O CORAL GREGORIANO DE SANTOS

De vez em quando, numa missa, os fiéis são surpreendidos por um coro de homens que cantam em latim, uma música que, hoje em dia, só se ouve em filmes sobre tempos antigos ou em alguma cerimônia televisada diretamente do Vaticano.
Outras vezes é num casamento que os circunstantes são surpreendidos por um coral que, mesmo em polifonia, só canta músicas dos velhos tempos, despertando em todos as saudades de épocas passadas, em que a liturgia era mais solene e os cantos litúrgicos mais elaborados, cantados por vozes escolhidas, ao som de verdadeiras orquestras.

A impressão é sempre favorável, mas o coral aparece e desaparece como se fora uma visão de tempos passados, deixando sempre uma interrogação no ar. Que coral é esse? De onde é? Como é que se faz para conseguir a sua participação numa cerimônia?

Não há nenhum mistério.

O CORAL GREGORIANO DE SANTOS foi fundado em 1972 por um grupo de amantes da música sacra, em sua maioria ex-seminaristas. Os primeiros tempos foram difíceis devido à dificuldade para a aquisição de material necessário para estudo e desenvolvimento do grupo, uma vez que não se encontravam obras em gregoriano à venda nas casas especializadas, e nas igrejas e conventos os belos Missais, Kyriales, Antiphonários, Liber Usualis, etc., haviam sido jogados no lixo, quando não queimados, como pudemos verificar algumas vezes. Respigando, entretanto aqui e ali, conseguiu o Coral Gregoriano, no decurso de todos esses anos, acumular um respeitável acervo de obras de música sacra antiga que graças aos seus cuidados está sobrevivendo e o que é melhor, sendo usado até hoje.

No inicio, entretanto, vivia o Coral de ensaios e estudos, lutando para sobreviver sem encontrar oportunidades para se apresentar, sofrendo uma verdadeira rejeição por parte dos meios religiosos, que deveriam ser os mais interessados em manter o valor cultural, a beleza melódica, a tradição de séculos que se encerram no Canto Gregoriano, quando não, ao menos em obediência às decisões do Vaticano II que na Constituição Dogmática "Sacrosanctum Concilium" (116) diz: "A igreja reconhece o canto gregoriano como próprio da liturgia romana.

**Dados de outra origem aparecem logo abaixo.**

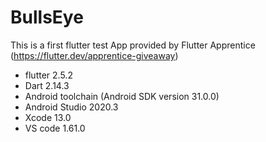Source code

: # BullsEye
This is a first flutter test App provided by Flutter Apprentice (https://flutter.dev/apprentice-giveaway)

- flutter 2.5.2
- Dart 2.14.3
- Android toolchain (Android SDK version 31.0.0)
- Android Studio 2020.3
- Xcode 13.0
- VS code 1.61.0
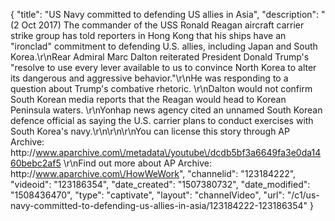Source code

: {
    "title": "US Navy committed to defending US allies in Asia",
    "description": "(2 Oct 2017) The commander of the USS Ronald Reagan aircraft carrier strike group has told reporters in Hong Kong that his ships have an \"ironclad\" commitment to defending U.S. allies, including Japan and South Korea.\r\nRear Admiral Marc Dalton reiterated President Donald Trump's \"resolve to use every lever available to us to convince North Korea to alter its dangerous and aggressive behavior.\"\r\nHe was responding to a question about Trump's combative rhetoric. \r\nDalton would not confirm South Korean media reports that the Reagan would head to Korean Peninsula waters. \r\nYonhap news agency cited an unnamed South Korean defence official as saying the U.S. carrier plans to conduct exercises with South Korea's navy.\r\n\r\n\r\nYou can license this story through AP Archive: http:\/\/www.aparchive.com\/metadata\/youtube\/dcdb5bf3a6649fa3e0da1460bebc2af5 \r\nFind out more about AP Archive: http:\/\/www.aparchive.com\/HowWeWork",
    "channelid": "123184222",
    "videoid": "123186354",
    "date_created": "1507380732",
    "date_modified": "1508436470",
    "type": "captivate",
    "layout": "channelVideo",
    "url": "\/c1\/us-navy-committed-to-defending-us-allies-in-asia\/123184222-123186354"
}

Portanto, em igualdade de condições, ocupa o primeiro lugar nas ações litúrgicas".

Um artigo publicado em O ESTADO DE SÃO PAULO de 26 de agosto de 1974, sobre o ressurgimento do interesse popular pelo Canto Gregoriano, estimulou o grupo a continuar intensificando e aprofundando mais ainda o cultivo do referido canto.

Em um reunião ocorrida em dependência da Basílica Menor de Santo Antônio do Embaré,  em Santos-SP, então dirigida pelo vigário Frei Alexandre Tognoli, OFM (já falecido), foram tomadas várias resoluções que aliadas à cordial acolhida que lhe foi proporcionada por aquele sacerdote, deram ao grupo mais organização e consistência.

Escolhido como regente do grupo Frei Alexandre - organista emérito, compositor e arranjador de reconhecida qualidade - foi adotado o nome de CORO PASTORAL GREGORIANO, ficando estabelecida como sua sede a Paróquia do Embaré.
Os ensaios, quinzenais, passaram a ser realizados regularmente, na 2.a quinta-feira e 4.a sexta-feira de cada mês, às 20h30. O Coral passou a ter uma apresentação mensal garantida, pois Frei Alexandre programou-o para a Missa Vespertina do 3º sábado de cada mês.
As demonstrações de agrado por parte do público ante tal iniciativa começaram a franquear-lhe outras igrejas e, para um ritmo constante de atuações, destinou-se o 1º sábado ou domingo de cada mês para essas apresentações fora da Paróquia do Embaré.
Constituiu-se então a primeira diretoria eleita, formada pelos seguintes elementos: Constantino Bento Júnior (Coordenador); José de Moura Ferreira (Secretário); Luiz Carlos Peres (Regente Substituto) e Antônio Sansivieri (Rel. Públicas).

Com o falecimento de Frei Alexandre, em 13/02/75, viu-se novamente o Coral sem apoio artístico e sem base territorial para suas atuações. Durante pouco mais de um ano atuou sem base fixa sob a direção do regente substituto, apresentando-se esporadicamente em cerimônias e festividades litúrgicas em várias igrejas da cidade e vizinhanças.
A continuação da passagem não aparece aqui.